Scientific and pharmacological rationale for the treatment of cardiac damage caused by COVID-19.

SARS-CoV-2 is a novel coronavirus responsible for the global coronavirus 2019 pandemic (COVID-19), which started in early 2020 and is still ongoing today. COVID-19 has caused more than 1 million deaths worldwide and about 50 million infected. COVID-19 not only causes lung injury, but there may also be an involvement of other organs, including the cardiovascular system. SARS-CoV-2 penetrates host cells through the angiotensin 2 conversion enzyme (ACE-2). ACE-2 is expressed in the lungs, heart, testicles, liver, gastrointestinal tract, etc.

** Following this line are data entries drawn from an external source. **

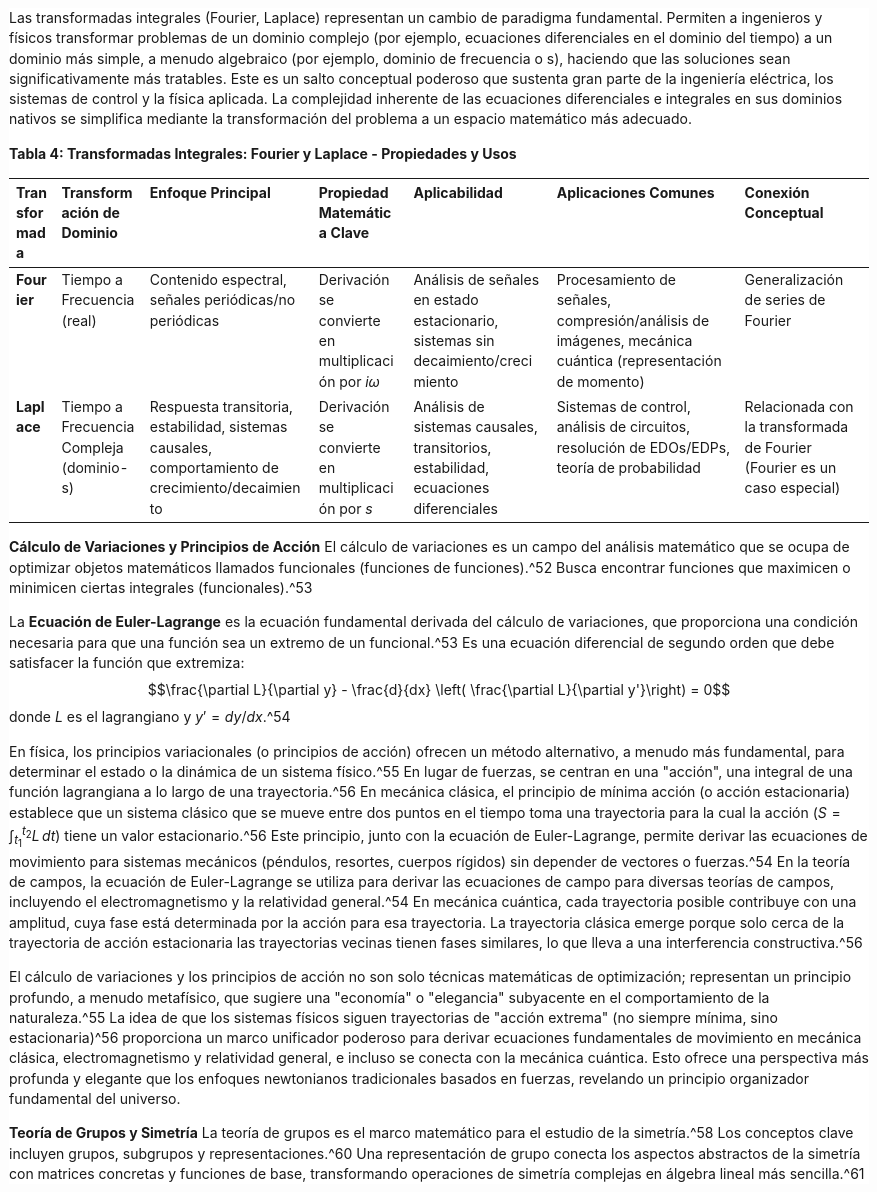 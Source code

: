 Las transformadas integrales (Fourier, Laplace) representan un cambio de paradigma fundamental. Permiten a ingenieros y físicos transformar problemas de un dominio complejo (por ejemplo, ecuaciones diferenciales en el dominio del tiempo) a un dominio más simple, a menudo algebraico (por ejemplo, dominio de frecuencia o s), haciendo que las soluciones sean significativamente más tratables. Este es un salto conceptual poderoso que sustenta gran parte de la ingeniería eléctrica, los sistemas de control y la física aplicada. La complejidad inherente de las ecuaciones diferenciales e integrales en sus dominios nativos se simplifica mediante la transformación del problema a un espacio matemático más adecuado.

**Tabla 4: Transformadas Integrales: Fourier y Laplace - Propiedades y Usos**

| Transformada | Transformación de Dominio                      | Enfoque Principal                                      | Propiedad Matemática Clave                            | Aplicabilidad                                                      | Aplicaciones Comunes                                            | Conexión Conceptual                                  |
| :----------- | :--------------------------------------------- | :----------------------------------------------------- | :---------------------------------------------------- | :---------------------------------------------------------------- | :------------------------------------------------------------- | :--------------------------------------------------- |
| **Fourier**  | Tiempo a Frecuencia (real)                     | Contenido espectral, señales periódicas/no periódicas | Derivación se convierte en multiplicación por $i\omega$ | Análisis de señales en estado estacionario, sistemas sin decaimiento/crecimiento | Procesamiento de señales, compresión/análisis de imágenes, mecánica cuántica (representación de momento) | Generalización de series de Fourier                  |
| **Laplace**  | Tiempo a Frecuencia Compleja (dominio-s)       | Respuesta transitoria, estabilidad, sistemas causales, comportamiento de crecimiento/decaimiento | Derivación se convierte en multiplicación por $s$       | Análisis de sistemas causales, transitorios, estabilidad, ecuaciones diferenciales | Sistemas de control, análisis de circuitos, resolución de EDOs/EDPs, teoría de probabilidad | Relacionada con la transformada de Fourier (Fourier es un caso especial) |

**Cálculo de Variaciones y Principios de Acción**
El cálculo de variaciones es un campo del análisis matemático que se ocupa de optimizar objetos matemáticos llamados funcionales (funciones de funciones).^52 Busca encontrar funciones que maximicen o minimicen ciertas integrales (funcionales).^53

La **Ecuación de Euler-Lagrange** es la ecuación fundamental derivada del cálculo de variaciones, que proporciona una condición necesaria para que una función sea un extremo de un funcional.^53 Es una ecuación diferencial de segundo orden que debe satisfacer la función que extremiza:
$$\frac{\partial L}{\partial y} - \frac{d}{dx} \left( \frac{\partial L}{\partial y'}\right) = 0$$
donde $L$ es el lagrangiano y $y' = dy/dx$.^54

En física, los principios variacionales (o principios de acción) ofrecen un método alternativo, a menudo más fundamental, para determinar el estado o la dinámica de un sistema físico.^55 En lugar de fuerzas, se centran en una "acción", una integral de una función lagrangiana a lo largo de una trayectoria.^56 En mecánica clásica, el principio de mínima acción (o acción estacionaria) establece que un sistema clásico que se mueve entre dos puntos en el tiempo toma una trayectoria para la cual la acción ($S = \int_{t_1}^{t_2} L \, dt$) tiene un valor estacionario.^56 Este principio, junto con la ecuación de Euler-Lagrange, permite derivar las ecuaciones de movimiento para sistemas mecánicos (péndulos, resortes, cuerpos rígidos) sin depender de vectores o fuerzas.^54 En la teoría de campos, la ecuación de Euler-Lagrange se utiliza para derivar las ecuaciones de campo para diversas teorías de campos, incluyendo el electromagnetismo y la relatividad general.^54 En mecánica cuántica, cada trayectoria posible contribuye con una amplitud, cuya fase está determinada por la acción para esa trayectoria. La trayectoria clásica emerge porque solo cerca de la trayectoria de acción estacionaria las trayectorias vecinas tienen fases similares, lo que lleva a una interferencia constructiva.^56

El cálculo de variaciones y los principios de acción no son solo técnicas matemáticas de optimización; representan un principio profundo, a menudo metafísico, que sugiere una "economía" o "elegancia" subyacente en el comportamiento de la naturaleza.^55 La idea de que los sistemas físicos siguen trayectorias de "acción extrema" (no siempre mínima, sino estacionaria)^56 proporciona un marco unificador poderoso para derivar ecuaciones fundamentales de movimiento en mecánica clásica, electromagnetismo y relatividad general, e incluso se conecta con la mecánica cuántica. Esto ofrece una perspectiva más profunda y elegante que los enfoques newtonianos tradicionales basados en fuerzas, revelando un principio organizador fundamental del universo.

**Teoría de Grupos y Simetría**
La teoría de grupos es el marco matemático para el estudio de la simetría.^58 Los conceptos clave incluyen grupos, subgrupos y representaciones.^60 Una representación de grupo conecta los aspectos abstractos de la simetría con matrices concretas y funciones de base, transformando operaciones de simetría complejas en álgebra lineal más sencilla.^61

Several studies have found that a sizeable percentage of patients with severe COVID-19 also have cardiac lesions, including myocardial fibrosis, edema, and pericarditis. Pathological remodeling of the extracellular matrix caused by SARS-CoV-2 leads to fibrotic lesions of myocardial tissue. These fibrotic lesions can cause cardiac dysfunction, reducing the ejection fraction caused by the presence of stiffened myocardial matrix and leading to heart failure, or cause an alteration in electrical conductance by creating cardiac arrhythmias. These cardiac dysfunctions can be fatal if left untreated and managed. It is therefore essential to identify cardiac involvement early in order to act with appropriate treatments to preserve the integrity of the heart. In this review, we describe what is known about cardiac damage from COVID-19, including the scientific rationale for effective therapeutic solutions to combat cardiac injury, and reduce or avoid cardiac damage from COVID-19.